En se défaussant de la politique comme art de
gouvernement, de l'esprit critique, de l'autonomie de la pensée et, en se
laissant gagnés par l'euphorie de la carrière et du prestige, les membres
successifs de ces équipes gouvernementales ont contraint l'armée et ses
services à faire, tout à la fois, le politique et le sécuritaire à leur place.

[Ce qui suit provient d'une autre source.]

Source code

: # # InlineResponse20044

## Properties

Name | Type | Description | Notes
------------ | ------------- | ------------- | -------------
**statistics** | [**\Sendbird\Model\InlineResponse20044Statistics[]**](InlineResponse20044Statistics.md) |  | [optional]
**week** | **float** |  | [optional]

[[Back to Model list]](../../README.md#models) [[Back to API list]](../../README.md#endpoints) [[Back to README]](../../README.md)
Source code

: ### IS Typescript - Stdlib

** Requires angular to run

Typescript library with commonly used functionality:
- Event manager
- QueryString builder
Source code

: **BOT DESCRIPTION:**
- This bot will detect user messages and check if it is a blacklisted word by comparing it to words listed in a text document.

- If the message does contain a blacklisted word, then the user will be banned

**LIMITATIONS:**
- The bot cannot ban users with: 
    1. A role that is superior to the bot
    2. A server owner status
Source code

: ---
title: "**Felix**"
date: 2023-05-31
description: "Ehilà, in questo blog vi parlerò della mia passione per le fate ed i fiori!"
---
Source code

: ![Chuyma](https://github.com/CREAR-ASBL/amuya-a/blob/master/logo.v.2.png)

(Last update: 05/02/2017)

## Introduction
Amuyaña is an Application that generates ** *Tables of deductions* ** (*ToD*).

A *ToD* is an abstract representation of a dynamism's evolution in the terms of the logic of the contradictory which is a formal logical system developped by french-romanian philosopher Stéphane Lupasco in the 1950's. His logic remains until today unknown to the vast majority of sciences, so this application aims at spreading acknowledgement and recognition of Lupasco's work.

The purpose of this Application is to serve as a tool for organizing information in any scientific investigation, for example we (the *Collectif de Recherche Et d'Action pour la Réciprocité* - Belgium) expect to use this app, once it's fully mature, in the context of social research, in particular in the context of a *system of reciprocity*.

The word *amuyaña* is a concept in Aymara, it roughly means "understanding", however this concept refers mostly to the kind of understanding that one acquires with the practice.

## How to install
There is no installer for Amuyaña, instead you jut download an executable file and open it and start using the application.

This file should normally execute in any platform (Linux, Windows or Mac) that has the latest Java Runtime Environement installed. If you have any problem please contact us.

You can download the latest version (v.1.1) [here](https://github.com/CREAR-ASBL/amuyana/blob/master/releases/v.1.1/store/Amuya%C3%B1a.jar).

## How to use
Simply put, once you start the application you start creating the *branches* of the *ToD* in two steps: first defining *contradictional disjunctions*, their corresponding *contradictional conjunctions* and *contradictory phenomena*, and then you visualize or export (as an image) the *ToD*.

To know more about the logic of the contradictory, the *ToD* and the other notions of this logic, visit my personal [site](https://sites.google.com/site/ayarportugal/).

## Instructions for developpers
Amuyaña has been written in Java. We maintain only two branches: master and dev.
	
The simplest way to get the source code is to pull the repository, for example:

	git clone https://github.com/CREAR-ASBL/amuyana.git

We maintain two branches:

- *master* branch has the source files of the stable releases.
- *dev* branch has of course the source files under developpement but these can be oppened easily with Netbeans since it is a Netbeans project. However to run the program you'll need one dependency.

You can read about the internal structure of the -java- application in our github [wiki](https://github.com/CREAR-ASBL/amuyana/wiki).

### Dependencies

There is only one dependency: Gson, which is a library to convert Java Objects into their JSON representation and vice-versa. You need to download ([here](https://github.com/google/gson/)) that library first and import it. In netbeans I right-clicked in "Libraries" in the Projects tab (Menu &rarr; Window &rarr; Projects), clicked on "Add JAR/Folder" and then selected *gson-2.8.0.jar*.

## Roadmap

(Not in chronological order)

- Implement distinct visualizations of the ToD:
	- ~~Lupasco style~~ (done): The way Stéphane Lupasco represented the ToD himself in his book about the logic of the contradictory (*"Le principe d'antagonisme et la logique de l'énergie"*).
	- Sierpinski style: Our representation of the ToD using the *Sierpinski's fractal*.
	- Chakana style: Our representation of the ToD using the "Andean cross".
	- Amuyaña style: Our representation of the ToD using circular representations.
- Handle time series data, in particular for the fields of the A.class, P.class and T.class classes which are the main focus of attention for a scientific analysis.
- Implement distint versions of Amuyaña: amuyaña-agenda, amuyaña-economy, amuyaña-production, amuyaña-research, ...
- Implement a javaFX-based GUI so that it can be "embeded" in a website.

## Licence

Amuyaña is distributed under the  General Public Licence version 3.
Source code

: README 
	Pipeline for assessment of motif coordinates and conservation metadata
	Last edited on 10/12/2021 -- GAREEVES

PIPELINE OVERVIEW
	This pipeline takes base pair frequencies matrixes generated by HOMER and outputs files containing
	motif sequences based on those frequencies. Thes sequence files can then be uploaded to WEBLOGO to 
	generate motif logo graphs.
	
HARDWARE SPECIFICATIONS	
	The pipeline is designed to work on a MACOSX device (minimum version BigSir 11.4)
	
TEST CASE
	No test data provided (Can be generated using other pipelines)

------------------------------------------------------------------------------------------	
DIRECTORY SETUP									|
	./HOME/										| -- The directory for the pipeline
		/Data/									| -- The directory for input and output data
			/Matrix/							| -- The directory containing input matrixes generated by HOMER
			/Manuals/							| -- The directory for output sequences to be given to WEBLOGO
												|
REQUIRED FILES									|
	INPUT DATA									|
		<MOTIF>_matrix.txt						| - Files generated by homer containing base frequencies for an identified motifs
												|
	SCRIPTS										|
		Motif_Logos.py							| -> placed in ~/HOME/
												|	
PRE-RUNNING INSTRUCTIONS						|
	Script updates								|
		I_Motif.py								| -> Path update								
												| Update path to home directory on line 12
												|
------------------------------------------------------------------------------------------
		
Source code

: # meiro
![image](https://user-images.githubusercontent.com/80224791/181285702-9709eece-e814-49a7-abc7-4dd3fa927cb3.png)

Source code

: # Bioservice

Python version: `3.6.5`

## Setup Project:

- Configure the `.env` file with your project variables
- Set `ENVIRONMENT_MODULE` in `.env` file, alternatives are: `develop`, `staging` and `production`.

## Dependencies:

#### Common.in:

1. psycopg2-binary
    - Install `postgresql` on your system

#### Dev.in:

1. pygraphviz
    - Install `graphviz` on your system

On pourrait arguer que l'armée a toujours été «une dictature», que ses Services
sont terrifiants, qu'ils inspirent une peur Panique, ce qui expliquerait la
démission ou la défaite de la pensée des hommes politiques, cause essentielle
des crises endémiques de l'Etat.
C'est une
explication trop facile que seuls les paresseux ou les «excités» idéologiques
peuvent défendre et faire leur.
Certes l'armée a
ses défauts, et même parfois ses excès, mais qui se ressentent tous de
l'environnement politique et social du pays, de son histoire, de ses mœurs et
de ses traditions de lutte, toutes marquées ou presque au coin de l'irrationnel
et des véhémentes passions idéologiques.
Mais ces
«défauts» auraient pu être corrigés si nous avions eu une classe politique
éclairée, compétente et porteuse de vrais projets de société. Car l'armée dont
les membres constitutifs sont des Algériens comme tous les autres, nourris aux
mêmes sources culturelles, n'est pas un corps étranger qui serait imperméable à
l'écoute et aux propositions de changement et de refonte de l'ordre politique.
Or, cette armée
ne pouvait pas et ne peut pas faire grand-chose lorsque les hommes politiques
qu'elle a en face d'elle se montrent frileux, lâches et pusillanimes. C'est parce que ces hommes des gouvernements civils s'avèrent
timorés et incapables d'élaboration politique et doctrinale et n'ayant de
l'Etat qu'une vision purement instrumentale, que l'armée s'est contrainte de
manière plus ou moins discrète à faire de la politique à leur place.
Une «classe
politique» à réinventer…
A supposer même
qu'ils fussent cooptés ou triés sur le volet par les Services, grâce au fameux
«rapport d'habilitation», rien en effet, ne pouvait empêcher ces politiques
d'acquérir l'autonomie de la pensée et de l'action salvatrice. Nous pensons que
l'armée n'aurait pas vu d'un mauvais Å“il cette autonomie si elle était conforme
aux réquisits de l'Etat, et si elle pouvait persuader l'armée des bienfaits qui
pourraient en résulter pour le pays.
L'armée ni n'est un «monstre» ni n'est un
bloc inorganique insensible aux conseils et aux idées contradictoires. Au
contraire, par sa raison d'être même, elle ne saurait être autrement que
réceptive à tous les échos de la société politique. Mais cette «classe
politique» qui reste à réinventer s'était révélée et se révèle encore pas tout
à fait à la hauteur de ses missions pour inspirer confiance et crédibilité
totale à une armée en manque d'hommes civils capables de l'éclairer et de la
décharger de certains de ses fardeaux multiples…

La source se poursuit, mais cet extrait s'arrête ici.